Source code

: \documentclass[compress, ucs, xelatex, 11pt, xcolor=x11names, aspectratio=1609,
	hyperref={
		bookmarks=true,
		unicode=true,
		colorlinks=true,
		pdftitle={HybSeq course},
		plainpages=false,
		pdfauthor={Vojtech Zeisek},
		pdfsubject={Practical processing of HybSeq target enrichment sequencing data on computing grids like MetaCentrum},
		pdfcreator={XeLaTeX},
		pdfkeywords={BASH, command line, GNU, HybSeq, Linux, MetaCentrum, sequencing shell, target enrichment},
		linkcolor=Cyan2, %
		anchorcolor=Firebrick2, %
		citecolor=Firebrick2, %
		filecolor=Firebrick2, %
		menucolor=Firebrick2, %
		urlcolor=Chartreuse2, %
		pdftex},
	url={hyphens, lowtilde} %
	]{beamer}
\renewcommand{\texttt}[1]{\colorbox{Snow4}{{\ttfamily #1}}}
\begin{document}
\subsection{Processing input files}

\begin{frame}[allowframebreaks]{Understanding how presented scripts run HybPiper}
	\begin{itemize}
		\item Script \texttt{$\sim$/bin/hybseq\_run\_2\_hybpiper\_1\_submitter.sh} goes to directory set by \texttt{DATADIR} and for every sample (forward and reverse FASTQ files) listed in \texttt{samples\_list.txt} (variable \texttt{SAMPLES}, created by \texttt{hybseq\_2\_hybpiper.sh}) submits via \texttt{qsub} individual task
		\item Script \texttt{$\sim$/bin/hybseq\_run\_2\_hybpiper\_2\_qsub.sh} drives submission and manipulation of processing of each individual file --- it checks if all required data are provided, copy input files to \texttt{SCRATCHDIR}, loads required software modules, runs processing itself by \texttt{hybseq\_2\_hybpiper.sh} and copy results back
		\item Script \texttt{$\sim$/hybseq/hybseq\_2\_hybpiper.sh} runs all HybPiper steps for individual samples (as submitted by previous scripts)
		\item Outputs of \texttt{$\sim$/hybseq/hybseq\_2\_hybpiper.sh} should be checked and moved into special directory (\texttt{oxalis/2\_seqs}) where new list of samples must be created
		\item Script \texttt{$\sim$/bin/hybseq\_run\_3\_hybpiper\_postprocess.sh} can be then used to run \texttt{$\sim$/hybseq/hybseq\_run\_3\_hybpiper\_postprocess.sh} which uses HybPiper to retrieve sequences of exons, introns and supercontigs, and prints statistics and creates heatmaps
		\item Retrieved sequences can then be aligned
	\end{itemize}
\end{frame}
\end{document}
◆ ◆ ◆ ◆ ◆ ◆ ◆
Instructions for the task: For every line in the data above that has the string "enrichment", return that line.

Answer box:
		pdfsubject={Practical processing of HybSeq target enrichment sequencing data on computing grids like MetaCentrum},
		pdfkeywords={BASH, command line, GNU, HybSeq, Linux, MetaCentrum, sequencing shell, target enrichment},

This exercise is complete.